**Work order:** Look through the lines below and extract any with the word "conference".

[Document images with source code]
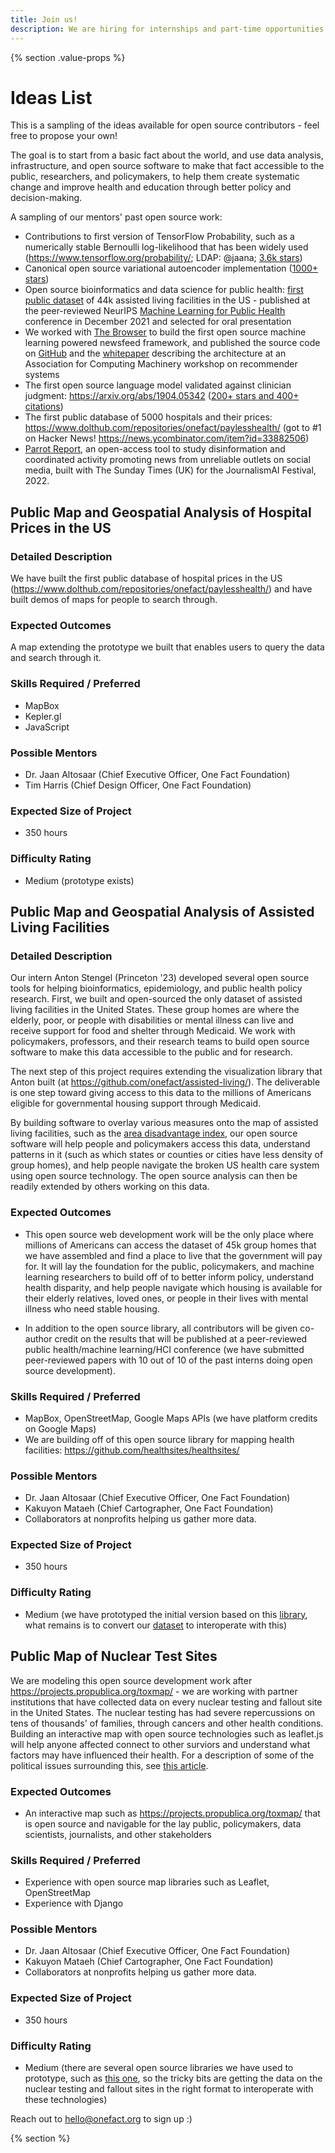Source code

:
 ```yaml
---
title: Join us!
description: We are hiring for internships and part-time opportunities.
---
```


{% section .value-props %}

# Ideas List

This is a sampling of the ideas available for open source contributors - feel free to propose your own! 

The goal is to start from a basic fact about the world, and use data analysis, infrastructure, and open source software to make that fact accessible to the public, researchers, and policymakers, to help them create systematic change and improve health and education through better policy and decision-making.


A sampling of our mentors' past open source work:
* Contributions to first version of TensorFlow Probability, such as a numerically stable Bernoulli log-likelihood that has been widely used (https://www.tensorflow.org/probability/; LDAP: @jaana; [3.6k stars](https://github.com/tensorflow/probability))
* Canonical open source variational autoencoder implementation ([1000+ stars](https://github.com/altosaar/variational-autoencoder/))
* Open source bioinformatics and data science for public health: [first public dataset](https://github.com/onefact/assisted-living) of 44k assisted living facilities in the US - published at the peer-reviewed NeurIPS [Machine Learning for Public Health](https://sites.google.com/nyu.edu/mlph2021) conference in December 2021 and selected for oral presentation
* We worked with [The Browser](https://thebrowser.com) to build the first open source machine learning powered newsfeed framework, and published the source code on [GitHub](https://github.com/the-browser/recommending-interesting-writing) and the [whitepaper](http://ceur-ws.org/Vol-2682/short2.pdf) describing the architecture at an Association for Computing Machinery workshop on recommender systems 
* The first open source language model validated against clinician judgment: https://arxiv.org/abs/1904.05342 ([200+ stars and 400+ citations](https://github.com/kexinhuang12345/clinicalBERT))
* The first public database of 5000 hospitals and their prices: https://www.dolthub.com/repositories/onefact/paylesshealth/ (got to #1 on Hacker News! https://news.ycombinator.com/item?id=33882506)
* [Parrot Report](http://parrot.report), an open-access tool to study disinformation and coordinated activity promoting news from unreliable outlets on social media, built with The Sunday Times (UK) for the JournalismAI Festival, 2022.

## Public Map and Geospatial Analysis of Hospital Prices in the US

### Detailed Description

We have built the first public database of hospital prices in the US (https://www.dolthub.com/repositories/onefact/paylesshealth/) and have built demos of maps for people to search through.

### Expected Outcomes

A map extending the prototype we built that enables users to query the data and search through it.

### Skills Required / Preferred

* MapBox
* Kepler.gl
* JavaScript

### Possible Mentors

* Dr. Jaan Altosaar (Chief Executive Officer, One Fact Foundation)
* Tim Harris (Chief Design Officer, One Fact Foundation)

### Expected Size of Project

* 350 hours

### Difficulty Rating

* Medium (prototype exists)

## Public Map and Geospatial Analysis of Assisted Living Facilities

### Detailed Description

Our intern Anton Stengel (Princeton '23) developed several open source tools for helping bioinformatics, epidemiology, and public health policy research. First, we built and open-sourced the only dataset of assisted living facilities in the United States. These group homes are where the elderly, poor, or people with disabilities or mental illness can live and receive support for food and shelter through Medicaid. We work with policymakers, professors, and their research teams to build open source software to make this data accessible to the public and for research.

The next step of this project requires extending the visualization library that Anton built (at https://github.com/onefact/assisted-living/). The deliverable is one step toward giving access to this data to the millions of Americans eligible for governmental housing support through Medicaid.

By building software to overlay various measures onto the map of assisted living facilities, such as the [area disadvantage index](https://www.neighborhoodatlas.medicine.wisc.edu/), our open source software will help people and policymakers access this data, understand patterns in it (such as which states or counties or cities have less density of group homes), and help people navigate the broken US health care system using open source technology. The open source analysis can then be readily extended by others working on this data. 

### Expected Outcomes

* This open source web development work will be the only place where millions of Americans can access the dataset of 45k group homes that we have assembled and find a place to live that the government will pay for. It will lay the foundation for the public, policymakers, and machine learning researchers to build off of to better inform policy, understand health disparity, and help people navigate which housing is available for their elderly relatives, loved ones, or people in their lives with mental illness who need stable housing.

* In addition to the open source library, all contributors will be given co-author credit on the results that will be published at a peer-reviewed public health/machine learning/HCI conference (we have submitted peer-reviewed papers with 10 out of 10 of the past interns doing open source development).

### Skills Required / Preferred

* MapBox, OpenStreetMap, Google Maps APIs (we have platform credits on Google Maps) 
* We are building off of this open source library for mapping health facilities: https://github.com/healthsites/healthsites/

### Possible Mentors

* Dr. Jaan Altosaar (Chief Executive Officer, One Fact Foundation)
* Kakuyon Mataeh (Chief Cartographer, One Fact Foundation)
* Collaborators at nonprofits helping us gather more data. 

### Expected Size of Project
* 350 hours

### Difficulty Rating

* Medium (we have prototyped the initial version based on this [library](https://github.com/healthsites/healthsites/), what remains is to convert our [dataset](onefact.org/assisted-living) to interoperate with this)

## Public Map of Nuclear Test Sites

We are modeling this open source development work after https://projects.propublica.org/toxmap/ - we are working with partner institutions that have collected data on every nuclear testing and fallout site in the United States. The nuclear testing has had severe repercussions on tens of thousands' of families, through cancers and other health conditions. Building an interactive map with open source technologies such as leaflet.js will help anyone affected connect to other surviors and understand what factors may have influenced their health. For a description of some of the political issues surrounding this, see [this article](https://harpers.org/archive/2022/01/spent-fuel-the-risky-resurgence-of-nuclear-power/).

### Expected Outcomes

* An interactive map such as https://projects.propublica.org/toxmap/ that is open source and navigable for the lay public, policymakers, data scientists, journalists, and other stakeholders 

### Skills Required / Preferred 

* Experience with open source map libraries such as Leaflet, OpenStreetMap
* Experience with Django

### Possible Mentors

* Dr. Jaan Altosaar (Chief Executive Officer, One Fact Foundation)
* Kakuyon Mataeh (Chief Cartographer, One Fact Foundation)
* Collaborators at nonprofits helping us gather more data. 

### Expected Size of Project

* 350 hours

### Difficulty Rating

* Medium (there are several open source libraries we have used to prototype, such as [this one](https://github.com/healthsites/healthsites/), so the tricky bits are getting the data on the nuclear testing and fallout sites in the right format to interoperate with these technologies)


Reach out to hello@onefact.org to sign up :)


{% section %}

--

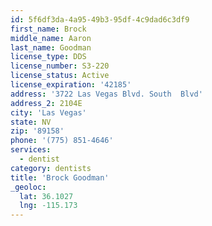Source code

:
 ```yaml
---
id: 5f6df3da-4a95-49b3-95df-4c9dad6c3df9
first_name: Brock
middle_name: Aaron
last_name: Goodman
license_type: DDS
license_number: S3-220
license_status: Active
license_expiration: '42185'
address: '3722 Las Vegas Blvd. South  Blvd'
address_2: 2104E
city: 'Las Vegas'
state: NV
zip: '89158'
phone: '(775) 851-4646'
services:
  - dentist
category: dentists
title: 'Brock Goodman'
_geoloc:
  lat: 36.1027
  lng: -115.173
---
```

**Finished task:**
* Open source bioinformatics and data science for public health: [first public dataset](https://github.com/onefact/assisted-living) of 44k assisted living facilities in the US - published at the peer-reviewed NeurIPS [Machine Learning for Public Health](https://sites.google.com/nyu.edu/mlph2021) conference in December 2021 and selected for oral presentation
* In addition to the open source library, all contributors will be given co-author credit on the results that will be published at a peer-reviewed public health/machine learning/HCI conference (we have submitted peer-reviewed papers with 10 out of 10 of the past interns doing open source development).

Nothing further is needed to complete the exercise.